With an amusingly detached delivery that rivals Ben Stein's droning roll call in Ferris Bueller's Day Off , he sings "I just want to dance, and fuck, and fly, and try, and fail, and try again…hold up," against a squelchy bass line and stabbing synths. When the percussive noise of what sounds like a triangle dinner bell appears within the mix, one can't help but think that Gourmet is simply winking at his audience, as if to say, "dinner is served."

7. Pouvoir Magique - “Chalawan”

Like a psychoactive ayahuasca brew, the intoxicating "shamanic techno" of Parisian duo Pouvoir Magique's LP Disparition, is an exhilarating trip into unfamiliar territory. Formed in November of 2011, "Magic Power" is the musical project of Clément Vincent and Bertrand Cerruti, who over the years, have cleverly merged several millennia of songs from around the world with 21st-century beats and widescreen electro textures. Lest ye be worried, this is anything but Deep Forest.

In the spring of 2013, Pouvoir Magique co-founded the "Mawimbi" collective, a project designed to unite African musical heritage with contemporary soundscapes, and released two EPs. Within days of launching their label Musiques de Sphères, the duo's studio was burglarized and a hard drive with six years of painstakingly curated material had vanished. After tracking down demos they shared with friends before their final stages of completion, Clément and Bertrand reconstructed an album of 12 tracks.

Unfinished though they might be, each song is a marvelous thing to behold. Their stunning 2016 single "Eclipse," with its cinematic video, might have been one of the most immediate songs on the record, but it's the pulsing "Chalawan," with its guttural howls, fluttering flute-like passages, and driving, hypnotic beats that truly mesmerizes.

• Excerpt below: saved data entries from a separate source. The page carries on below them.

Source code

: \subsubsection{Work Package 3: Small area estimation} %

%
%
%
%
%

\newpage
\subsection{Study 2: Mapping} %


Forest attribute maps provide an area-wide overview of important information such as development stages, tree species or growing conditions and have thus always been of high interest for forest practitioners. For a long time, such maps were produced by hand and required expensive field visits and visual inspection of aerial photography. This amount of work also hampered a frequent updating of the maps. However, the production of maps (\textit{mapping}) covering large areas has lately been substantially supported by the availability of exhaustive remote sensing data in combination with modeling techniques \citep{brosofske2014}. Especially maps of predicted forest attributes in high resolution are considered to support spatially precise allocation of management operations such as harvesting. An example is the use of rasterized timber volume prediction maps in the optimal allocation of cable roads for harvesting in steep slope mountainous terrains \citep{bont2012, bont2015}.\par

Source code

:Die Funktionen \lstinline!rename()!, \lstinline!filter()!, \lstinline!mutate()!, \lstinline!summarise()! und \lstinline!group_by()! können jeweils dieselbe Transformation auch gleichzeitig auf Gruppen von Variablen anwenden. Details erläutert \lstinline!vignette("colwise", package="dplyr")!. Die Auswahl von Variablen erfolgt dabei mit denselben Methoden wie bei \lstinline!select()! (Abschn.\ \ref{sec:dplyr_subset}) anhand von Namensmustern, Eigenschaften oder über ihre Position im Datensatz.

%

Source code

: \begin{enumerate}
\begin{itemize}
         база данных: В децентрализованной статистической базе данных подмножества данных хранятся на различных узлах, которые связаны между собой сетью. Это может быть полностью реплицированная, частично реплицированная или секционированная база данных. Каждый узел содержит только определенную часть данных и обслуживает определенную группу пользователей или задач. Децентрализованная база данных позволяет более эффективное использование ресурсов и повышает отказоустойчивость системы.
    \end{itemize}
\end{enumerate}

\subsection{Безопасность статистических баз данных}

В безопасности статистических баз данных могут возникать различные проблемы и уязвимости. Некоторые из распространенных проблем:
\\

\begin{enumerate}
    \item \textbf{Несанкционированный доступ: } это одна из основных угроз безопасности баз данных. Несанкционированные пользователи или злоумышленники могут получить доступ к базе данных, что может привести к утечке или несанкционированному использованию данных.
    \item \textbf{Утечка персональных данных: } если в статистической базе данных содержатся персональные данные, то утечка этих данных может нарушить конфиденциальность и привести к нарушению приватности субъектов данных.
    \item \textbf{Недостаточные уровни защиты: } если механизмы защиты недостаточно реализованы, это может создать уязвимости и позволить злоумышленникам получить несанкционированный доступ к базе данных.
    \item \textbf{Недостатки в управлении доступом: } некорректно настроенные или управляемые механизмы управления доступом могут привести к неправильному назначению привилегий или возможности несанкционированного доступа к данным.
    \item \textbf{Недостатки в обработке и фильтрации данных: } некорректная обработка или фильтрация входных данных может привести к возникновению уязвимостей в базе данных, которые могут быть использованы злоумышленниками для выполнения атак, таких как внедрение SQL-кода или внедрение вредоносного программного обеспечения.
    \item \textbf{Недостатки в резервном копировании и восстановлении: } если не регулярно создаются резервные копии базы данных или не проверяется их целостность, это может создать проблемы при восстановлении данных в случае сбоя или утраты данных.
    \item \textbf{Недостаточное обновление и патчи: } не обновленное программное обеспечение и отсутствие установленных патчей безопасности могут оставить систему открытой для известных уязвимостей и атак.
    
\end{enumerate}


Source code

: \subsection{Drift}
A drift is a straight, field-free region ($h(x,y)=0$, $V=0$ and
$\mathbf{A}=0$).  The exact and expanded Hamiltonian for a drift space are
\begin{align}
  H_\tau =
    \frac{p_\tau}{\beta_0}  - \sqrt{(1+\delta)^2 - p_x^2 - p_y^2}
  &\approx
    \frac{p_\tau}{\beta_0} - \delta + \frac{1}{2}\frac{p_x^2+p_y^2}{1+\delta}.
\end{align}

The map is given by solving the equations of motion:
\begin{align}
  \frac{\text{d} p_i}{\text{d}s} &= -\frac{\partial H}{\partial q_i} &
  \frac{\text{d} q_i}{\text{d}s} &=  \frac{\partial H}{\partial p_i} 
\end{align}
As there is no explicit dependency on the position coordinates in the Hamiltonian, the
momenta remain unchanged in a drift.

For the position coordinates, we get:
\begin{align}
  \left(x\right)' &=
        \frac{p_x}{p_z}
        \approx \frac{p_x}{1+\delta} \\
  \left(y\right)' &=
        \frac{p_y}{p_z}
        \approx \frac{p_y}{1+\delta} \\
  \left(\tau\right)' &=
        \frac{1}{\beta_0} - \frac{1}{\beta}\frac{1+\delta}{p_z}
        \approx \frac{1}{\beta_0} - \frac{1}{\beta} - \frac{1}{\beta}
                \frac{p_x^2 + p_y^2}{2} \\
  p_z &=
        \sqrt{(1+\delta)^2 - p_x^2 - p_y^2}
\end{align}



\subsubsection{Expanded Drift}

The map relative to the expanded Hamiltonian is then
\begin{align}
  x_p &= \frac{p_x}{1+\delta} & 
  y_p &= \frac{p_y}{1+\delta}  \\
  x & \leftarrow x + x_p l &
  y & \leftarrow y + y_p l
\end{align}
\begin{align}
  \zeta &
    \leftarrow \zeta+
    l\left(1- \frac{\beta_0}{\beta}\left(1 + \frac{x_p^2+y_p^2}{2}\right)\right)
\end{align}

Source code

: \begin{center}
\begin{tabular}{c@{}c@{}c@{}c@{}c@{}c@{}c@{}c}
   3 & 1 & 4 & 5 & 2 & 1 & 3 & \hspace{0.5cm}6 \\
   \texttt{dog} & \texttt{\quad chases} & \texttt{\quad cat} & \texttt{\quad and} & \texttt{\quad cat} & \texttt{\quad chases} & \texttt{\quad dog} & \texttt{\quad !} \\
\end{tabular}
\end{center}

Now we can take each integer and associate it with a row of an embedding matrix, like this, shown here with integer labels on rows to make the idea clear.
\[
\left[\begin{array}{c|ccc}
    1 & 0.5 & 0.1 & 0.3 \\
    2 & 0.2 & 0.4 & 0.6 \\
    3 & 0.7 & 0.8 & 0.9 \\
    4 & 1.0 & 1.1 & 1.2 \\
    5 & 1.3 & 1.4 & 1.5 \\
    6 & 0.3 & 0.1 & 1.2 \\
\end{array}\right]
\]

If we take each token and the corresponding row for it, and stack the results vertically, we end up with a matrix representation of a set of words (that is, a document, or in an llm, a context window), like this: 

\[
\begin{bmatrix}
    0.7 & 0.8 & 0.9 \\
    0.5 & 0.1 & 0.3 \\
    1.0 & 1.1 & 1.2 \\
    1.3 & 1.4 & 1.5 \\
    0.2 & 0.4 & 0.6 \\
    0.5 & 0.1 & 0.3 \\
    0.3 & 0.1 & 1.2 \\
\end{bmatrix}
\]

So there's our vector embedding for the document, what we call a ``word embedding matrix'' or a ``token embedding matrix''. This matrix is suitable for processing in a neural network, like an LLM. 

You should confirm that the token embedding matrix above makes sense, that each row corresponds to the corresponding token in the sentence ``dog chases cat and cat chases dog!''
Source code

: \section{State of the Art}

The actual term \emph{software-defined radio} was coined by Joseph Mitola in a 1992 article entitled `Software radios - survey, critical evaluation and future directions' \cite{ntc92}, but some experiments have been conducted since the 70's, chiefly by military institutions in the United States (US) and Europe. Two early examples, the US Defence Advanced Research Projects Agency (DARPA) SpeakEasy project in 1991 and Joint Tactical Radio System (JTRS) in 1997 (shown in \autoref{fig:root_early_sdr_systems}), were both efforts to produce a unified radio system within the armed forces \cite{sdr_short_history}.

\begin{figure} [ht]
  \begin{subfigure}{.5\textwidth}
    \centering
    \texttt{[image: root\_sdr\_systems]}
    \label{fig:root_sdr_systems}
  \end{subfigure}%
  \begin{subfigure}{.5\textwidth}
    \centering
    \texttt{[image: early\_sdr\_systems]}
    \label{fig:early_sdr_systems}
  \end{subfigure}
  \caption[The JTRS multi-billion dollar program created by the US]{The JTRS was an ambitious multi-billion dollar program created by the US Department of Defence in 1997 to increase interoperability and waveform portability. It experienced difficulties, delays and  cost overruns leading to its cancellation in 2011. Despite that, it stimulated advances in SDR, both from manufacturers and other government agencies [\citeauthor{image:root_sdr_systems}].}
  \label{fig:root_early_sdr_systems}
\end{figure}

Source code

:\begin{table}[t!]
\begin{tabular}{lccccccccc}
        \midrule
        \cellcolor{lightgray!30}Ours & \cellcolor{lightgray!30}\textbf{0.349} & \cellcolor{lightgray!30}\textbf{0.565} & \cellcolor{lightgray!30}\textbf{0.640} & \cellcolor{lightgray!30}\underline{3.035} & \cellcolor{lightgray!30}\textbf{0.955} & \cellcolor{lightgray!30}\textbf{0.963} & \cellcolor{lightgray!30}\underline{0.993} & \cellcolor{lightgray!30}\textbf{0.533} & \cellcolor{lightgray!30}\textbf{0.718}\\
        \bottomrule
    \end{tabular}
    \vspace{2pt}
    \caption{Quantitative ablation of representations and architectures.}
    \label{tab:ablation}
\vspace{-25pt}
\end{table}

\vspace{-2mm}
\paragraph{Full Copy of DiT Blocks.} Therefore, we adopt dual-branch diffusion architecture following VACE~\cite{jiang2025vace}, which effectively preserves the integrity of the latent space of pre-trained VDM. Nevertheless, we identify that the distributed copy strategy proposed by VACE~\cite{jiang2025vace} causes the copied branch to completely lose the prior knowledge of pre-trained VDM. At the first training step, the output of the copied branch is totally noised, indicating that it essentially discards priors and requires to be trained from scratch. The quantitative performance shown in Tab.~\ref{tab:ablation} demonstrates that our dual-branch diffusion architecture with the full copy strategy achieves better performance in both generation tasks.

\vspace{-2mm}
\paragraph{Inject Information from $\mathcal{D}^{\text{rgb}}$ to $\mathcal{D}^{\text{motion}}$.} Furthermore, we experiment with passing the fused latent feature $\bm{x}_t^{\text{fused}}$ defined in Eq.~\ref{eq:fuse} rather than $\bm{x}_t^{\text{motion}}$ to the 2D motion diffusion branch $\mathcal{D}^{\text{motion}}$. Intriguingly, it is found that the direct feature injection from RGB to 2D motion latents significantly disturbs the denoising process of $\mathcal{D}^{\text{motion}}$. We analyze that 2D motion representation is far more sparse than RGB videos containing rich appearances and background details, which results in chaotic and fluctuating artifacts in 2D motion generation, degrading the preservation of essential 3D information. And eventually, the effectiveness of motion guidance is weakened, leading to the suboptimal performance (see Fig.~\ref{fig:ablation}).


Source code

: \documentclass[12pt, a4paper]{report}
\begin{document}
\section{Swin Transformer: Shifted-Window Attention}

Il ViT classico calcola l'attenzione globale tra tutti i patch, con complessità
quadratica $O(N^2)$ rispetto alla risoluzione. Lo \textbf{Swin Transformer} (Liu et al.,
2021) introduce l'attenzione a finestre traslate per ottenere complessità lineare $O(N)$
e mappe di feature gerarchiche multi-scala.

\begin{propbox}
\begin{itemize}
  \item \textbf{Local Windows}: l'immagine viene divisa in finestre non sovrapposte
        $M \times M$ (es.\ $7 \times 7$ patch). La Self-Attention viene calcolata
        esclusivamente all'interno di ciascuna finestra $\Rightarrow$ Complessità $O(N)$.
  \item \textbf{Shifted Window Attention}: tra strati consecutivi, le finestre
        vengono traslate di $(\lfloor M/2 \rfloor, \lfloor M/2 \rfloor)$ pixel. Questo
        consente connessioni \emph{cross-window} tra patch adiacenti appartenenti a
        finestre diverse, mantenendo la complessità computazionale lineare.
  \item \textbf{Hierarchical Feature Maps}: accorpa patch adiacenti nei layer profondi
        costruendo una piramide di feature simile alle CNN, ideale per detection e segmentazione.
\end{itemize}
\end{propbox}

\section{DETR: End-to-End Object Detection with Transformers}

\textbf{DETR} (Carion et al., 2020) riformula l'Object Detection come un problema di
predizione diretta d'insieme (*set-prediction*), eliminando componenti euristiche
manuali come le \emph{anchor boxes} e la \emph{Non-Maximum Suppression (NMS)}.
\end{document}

6. Purple Disco Machine - “Body Funk” & “Devil In Me” (TIE)

Whenever a bevy of guest artists appears on a debut record, it's often best to approach the project with caution. 85% of the time, the collaborative partners either overshadow the proceedings or detract from the vision of the musician whose name is emblazoned across the top of the LP. There are, however, pleasant exceptions to the rule and Tino Piontek's Soulmatic is one of the year's most delightfully cohesive offerings. The Dresden-born Deep Funk innovator, aka Purple Disco Machine, has risen to international status since 2009, releasing one spectacular track and remix after another. It should go without saying that this long-awaited collection, featuring everyone from Kool Keith to Faithless and Boris D'lugosch, is ripe with memorable highlights.

The saucy, soaring "Mistress" shines a spotlight on the stellar pipes of "UK soul hurricane" Hannah Williams. While it might be a crowning moment within the set, its the strutting discofied "Body Funk", and the album's first single, "Devil In Me", that linger long after the record has stopped spinning. The former track with its camptastic fusion of '80s Sylvester gone 1940s military march, and the latter anthem, a soulful stunner that samples the 1968 Stax hit "Private Number", and features the vocal talents of Duane Harden and Joe Killington, feels like an unearthed classic. Without a doubt, the German DJ's debut is one of the best dance records of the year.